No wonder the Priest complained about gluttony...
How did they have various squashes if they were not known until after Columbus? And you showed tomatoes, again they came from South America
People needed more calories then. Dvd. The rich. It was cold and riding took a lot of exercise. 4000-5000 calories wasn’t that excessive.
Medieval times: Fat rich people, skinny poor people
Modern times: Skinny, fit rich people, fat poor people
since farming began Humans have devolved according tobone specimens in China the human race is collapsing.....right now....ONELOVE
Shit us Americans and the brits eat around 5000 calories a day now. Guess we're eating like kings
True, btw not stalking, just checked ur profile and we subscribe to the same exact things! lol
I eat 800 calories per day, I’m American.
Some things never change eh?
Squashes? They weren't introduced to Europe until Columbus arrived in the Americas
How did medieval people wash their dishes and pots and pans?
What utter killjoys those medieval catholics were, as if God cares what we eat! Lenten fasting does make some sense, though, food stores were at their lowest at this time of year. Any uneaten frozen meat would be starting to thaw and field plowing was just starting, there were only a few fresh items that could be harvested. Milk and egg production tapered off during the long winters, and young animals, like lambs, were just being born. How anyone could actually eat an innocent baby animal like a lamb is beyond me, but they didn’t have the luxuries of abundance and choice that we have now (well, some of us). Hungry people with children to feed feel differently.
I’m starving now.
I would have thought that fish would bring about more lustfull thought
When did tomatoes come into fashion?
In the 70s, around the same time as disco music.
These guys hate snacks, get em!
What an awful existence having half the year as fast days
I would turn down much of what was offered. Lol
Bulking season
tomatoes? really?
Often the photos are a bit out of context. Most history buffs know tomatoes were at first thought of as ornamental and not trusted as food when first brought over to Europe. I think the most common vegetables were cabbage, leeks, onions, parsnips, and peas.

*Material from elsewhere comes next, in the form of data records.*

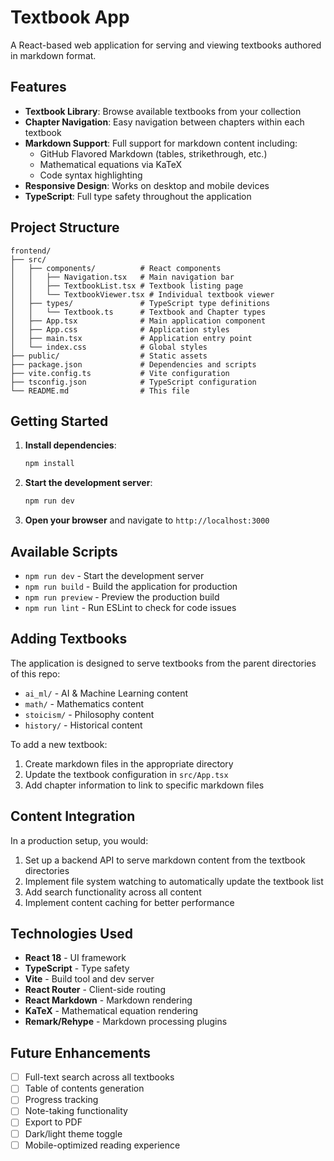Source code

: # Textbook App

A React-based web application for serving and viewing textbooks authored in markdown format.

## Features

- **Textbook Library**: Browse available textbooks from your collection
- **Chapter Navigation**: Easy navigation between chapters within each textbook
- **Markdown Support**: Full support for markdown content including:
  - GitHub Flavored Markdown (tables, strikethrough, etc.)
  - Mathematical equations via KaTeX
  - Code syntax highlighting
- **Responsive Design**: Works on desktop and mobile devices
- **TypeScript**: Full type safety throughout the application

## Project Structure

```
frontend/
├── src/
│   ├── components/          # React components
│   │   ├── Navigation.tsx   # Main navigation bar
│   │   ├── TextbookList.tsx # Textbook listing page
│   │   └── TextbookViewer.tsx # Individual textbook viewer
│   ├── types/               # TypeScript type definitions
│   │   └── Textbook.ts      # Textbook and Chapter types
│   ├── App.tsx              # Main application component
│   ├── App.css              # Application styles
│   ├── main.tsx             # Application entry point
│   └── index.css            # Global styles
├── public/                  # Static assets
├── package.json             # Dependencies and scripts
├── vite.config.ts           # Vite configuration
├── tsconfig.json            # TypeScript configuration
└── README.md                # This file
```

## Getting Started

1. **Install dependencies**:
   ```bash
   npm install
   ```

2. **Start the development server**:
   ```bash
   npm run dev
   ```

3. **Open your browser** and navigate to `http://localhost:3000`

## Available Scripts

- `npm run dev` - Start the development server
- `npm run build` - Build the application for production
- `npm run preview` - Preview the production build
- `npm run lint` - Run ESLint to check for code issues

## Adding Textbooks

The application is designed to serve textbooks from the parent directories of this repo:

- `ai_ml/` - AI & Machine Learning content
- `math/` - Mathematics content  
- `stoicism/` - Philosophy content
- `history/` - Historical content

To add a new textbook:

1. Create markdown files in the appropriate directory
2. Update the textbook configuration in `src/App.tsx`
3. Add chapter information to link to specific markdown files

## Content Integration

In a production setup, you would:

1. Set up a backend API to serve markdown content from the textbook directories
2. Implement file system watching to automatically update the textbook list
3. Add search functionality across all content
4. Implement content caching for better performance

## Technologies Used

- **React 18** - UI framework
- **TypeScript** - Type safety
- **Vite** - Build tool and dev server
- **React Router** - Client-side routing
- **React Markdown** - Markdown rendering
- **KaTeX** - Mathematical equation rendering
- **Remark/Rehype** - Markdown processing plugins

## Future Enhancements

- [ ] Full-text search across all textbooks
- [ ] Table of contents generation
- [ ] Progress tracking
- [ ] Note-taking functionality
- [ ] Export to PDF
- [ ] Dark/light theme toggle
- [ ] Mobile-optimized reading experience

So glad I don't eat meat or fish.. the would have killed me.
Herb who ?
Where do you get your facts from? Citations needed.
Larks tongues in aspic.
i LOVE💘💘 THE MiDEVAL ROYAL CLASS ONLY AND THEY KNEW HOW TO DRESS👗AND ACT AS GOD GiVEN🙏AND BiOLOGiCAL BLOOD BORN BLOODRiGHT BLOODLiNE BLOODROYALS AND MANY WERE GOOD ROYAL RULERS👑 TOO❤😊AND THEY HAD EXCELENT&GOOD FOOD TOO AND i RATHER BE A MiDEVAL HiGH CLASS ROYAL RULER ONLY🙏👑🏰❤😊.THAN A MiDEVAL LOWER CLASS SERF PEASANT 😞.
It did start to make me feel hungry...😑
Catholic priest used to really hate anything that could bring feelings of happiness, didn't they?
It'd be a lot easier to follow this if you didn't speed up in the Royal Appetite section. I can't even register what you're saying you're talking so fast. If you're not going to give your audience the chance to take in what you're saying why not just leave it as 'They ate a lot of stuff." and be done with it?
i.f. waaaaaaaaaayyy before it was cool
Lots of meat, fish and poultry and lots of spices. The medieval “noble” recipes I’ve seen didn’t look appealing, I don’t like heavy spices or sugar with meats or other savory dishes, and some of the animal products they ate were downright disgusting. The peasant food looks better, those vegetable soups and bread would be fine.